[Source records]
====================
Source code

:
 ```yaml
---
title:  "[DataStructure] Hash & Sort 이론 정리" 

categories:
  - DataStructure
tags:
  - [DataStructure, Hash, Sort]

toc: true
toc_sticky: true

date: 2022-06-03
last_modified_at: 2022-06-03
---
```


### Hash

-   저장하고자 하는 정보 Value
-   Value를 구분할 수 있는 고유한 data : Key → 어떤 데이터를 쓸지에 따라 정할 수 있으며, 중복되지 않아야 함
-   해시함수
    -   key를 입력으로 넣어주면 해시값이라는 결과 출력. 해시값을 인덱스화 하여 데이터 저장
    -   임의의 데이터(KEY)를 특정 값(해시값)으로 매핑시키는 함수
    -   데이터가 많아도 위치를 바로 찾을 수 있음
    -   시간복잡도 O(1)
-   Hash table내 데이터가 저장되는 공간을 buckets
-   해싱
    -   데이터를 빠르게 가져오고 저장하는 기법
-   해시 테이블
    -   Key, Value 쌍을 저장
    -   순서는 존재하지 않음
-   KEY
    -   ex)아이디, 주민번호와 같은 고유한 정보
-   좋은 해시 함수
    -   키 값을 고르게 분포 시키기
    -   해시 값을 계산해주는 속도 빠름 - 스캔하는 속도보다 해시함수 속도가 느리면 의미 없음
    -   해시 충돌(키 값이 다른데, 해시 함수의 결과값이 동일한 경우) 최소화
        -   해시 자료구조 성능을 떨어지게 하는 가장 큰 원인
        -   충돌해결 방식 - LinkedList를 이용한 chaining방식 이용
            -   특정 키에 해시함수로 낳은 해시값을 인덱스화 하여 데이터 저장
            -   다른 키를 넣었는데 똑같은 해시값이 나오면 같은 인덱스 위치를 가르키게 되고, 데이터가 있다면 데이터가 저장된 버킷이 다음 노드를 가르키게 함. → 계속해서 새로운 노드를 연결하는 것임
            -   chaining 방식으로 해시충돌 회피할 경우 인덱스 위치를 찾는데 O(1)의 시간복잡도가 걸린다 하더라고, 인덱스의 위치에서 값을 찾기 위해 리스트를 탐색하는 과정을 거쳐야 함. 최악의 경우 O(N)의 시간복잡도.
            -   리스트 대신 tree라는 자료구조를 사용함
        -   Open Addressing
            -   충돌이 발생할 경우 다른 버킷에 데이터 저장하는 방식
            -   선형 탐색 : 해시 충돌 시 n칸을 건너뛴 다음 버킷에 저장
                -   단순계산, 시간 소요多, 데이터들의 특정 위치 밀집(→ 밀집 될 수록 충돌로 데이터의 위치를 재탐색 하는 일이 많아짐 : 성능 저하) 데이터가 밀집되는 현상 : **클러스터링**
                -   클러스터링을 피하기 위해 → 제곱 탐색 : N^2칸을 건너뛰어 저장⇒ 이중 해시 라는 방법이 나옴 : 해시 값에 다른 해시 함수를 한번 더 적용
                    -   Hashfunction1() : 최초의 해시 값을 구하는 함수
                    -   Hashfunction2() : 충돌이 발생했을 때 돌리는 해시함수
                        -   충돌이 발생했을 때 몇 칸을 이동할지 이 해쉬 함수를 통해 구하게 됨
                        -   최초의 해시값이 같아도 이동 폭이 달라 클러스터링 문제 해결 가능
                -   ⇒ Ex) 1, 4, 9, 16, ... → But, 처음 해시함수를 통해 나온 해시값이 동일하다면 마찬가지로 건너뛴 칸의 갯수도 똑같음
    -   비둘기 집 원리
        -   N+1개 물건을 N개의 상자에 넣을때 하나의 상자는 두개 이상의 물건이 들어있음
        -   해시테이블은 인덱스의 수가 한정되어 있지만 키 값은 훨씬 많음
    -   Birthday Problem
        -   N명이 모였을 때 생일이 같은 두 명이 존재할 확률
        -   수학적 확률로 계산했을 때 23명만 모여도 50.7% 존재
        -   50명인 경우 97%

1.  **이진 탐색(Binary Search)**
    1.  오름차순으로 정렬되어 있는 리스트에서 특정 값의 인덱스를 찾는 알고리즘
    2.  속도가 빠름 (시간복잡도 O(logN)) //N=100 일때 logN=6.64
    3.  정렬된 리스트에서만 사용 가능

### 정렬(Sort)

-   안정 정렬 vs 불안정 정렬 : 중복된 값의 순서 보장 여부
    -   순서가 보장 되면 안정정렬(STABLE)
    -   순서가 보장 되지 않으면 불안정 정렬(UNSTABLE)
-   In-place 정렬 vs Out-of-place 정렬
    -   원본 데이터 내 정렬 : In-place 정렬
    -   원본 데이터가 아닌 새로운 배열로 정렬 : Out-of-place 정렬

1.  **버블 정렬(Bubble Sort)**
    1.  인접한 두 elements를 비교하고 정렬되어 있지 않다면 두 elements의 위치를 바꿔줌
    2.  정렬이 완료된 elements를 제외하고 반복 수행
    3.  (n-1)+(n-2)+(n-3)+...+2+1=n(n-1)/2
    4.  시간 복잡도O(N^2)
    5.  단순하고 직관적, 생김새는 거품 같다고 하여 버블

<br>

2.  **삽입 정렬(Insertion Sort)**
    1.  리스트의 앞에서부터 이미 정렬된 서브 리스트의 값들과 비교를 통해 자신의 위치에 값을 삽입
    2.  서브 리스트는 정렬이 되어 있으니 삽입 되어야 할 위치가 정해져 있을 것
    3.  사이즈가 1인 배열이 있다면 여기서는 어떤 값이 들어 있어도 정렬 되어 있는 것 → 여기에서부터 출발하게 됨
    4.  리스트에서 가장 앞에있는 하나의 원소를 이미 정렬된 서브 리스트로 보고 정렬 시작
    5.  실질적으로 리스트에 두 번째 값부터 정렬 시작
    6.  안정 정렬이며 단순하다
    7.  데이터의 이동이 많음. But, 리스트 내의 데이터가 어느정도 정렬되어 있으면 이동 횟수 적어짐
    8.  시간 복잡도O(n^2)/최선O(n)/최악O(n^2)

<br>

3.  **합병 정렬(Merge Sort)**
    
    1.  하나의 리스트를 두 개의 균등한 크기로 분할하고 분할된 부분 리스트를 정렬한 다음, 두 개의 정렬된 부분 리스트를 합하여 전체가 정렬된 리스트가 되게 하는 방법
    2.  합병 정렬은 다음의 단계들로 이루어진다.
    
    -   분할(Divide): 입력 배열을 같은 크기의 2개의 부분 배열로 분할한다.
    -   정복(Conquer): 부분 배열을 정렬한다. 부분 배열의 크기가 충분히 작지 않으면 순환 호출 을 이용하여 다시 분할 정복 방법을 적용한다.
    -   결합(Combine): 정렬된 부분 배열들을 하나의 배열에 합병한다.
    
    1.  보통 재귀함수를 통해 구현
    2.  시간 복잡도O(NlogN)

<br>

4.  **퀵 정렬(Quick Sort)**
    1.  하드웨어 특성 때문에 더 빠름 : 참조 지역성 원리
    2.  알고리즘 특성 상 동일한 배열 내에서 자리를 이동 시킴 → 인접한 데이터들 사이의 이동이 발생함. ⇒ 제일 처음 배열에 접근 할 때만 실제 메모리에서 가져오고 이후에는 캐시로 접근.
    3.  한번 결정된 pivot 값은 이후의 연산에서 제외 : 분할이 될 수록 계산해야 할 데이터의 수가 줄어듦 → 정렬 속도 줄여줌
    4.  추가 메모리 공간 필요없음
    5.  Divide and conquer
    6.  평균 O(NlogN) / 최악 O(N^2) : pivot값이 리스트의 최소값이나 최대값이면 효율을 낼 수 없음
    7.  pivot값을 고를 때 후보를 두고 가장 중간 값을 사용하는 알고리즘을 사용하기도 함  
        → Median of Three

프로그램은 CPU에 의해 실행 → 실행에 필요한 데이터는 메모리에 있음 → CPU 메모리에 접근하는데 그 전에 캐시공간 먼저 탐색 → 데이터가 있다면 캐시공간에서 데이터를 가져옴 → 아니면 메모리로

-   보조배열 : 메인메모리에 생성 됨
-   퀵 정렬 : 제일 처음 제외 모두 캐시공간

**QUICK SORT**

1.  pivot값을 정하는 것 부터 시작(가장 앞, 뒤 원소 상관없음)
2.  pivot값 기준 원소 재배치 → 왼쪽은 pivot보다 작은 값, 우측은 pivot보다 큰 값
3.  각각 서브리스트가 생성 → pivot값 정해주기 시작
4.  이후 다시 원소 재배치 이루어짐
====================
## Work order
Please give again the lines above between the line holding "Value 쌍을 저장" and the line holding "데이터 저장하는 방식", inclusive, exactly as they are and with nothing added.

## Answer to this problem
    -   Key, Value 쌍을 저장
    -   순서는 존재하지 않음
-   KEY
    -   ex)아이디, 주민번호와 같은 고유한 정보
-   좋은 해시 함수
    -   키 값을 고르게 분포 시키기
    -   해시 값을 계산해주는 속도 빠름 - 스캔하는 속도보다 해시함수 속도가 느리면 의미 없음
    -   해시 충돌(키 값이 다른데, 해시 함수의 결과값이 동일한 경우) 최소화
        -   해시 자료구조 성능을 떨어지게 하는 가장 큰 원인
        -   충돌해결 방식 - LinkedList를 이용한 chaining방식 이용
            -   특정 키에 해시함수로 낳은 해시값을 인덱스화 하여 데이터 저장
            -   다른 키를 넣었는데 똑같은 해시값이 나오면 같은 인덱스 위치를 가르키게 되고, 데이터가 있다면 데이터가 저장된 버킷이 다음 노드를 가르키게 함. → 계속해서 새로운 노드를 연결하는 것임
            -   chaining 방식으로 해시충돌 회피할 경우 인덱스 위치를 찾는데 O(1)의 시간복잡도가 걸린다 하더라고, 인덱스의 위치에서 값을 찾기 위해 리스트를 탐색하는 과정을 거쳐야 함. 최악의 경우 O(N)의 시간복잡도.
            -   리스트 대신 tree라는 자료구조를 사용함
        -   Open Addressing
            -   충돌이 발생할 경우 다른 버킷에 데이터 저장하는 방식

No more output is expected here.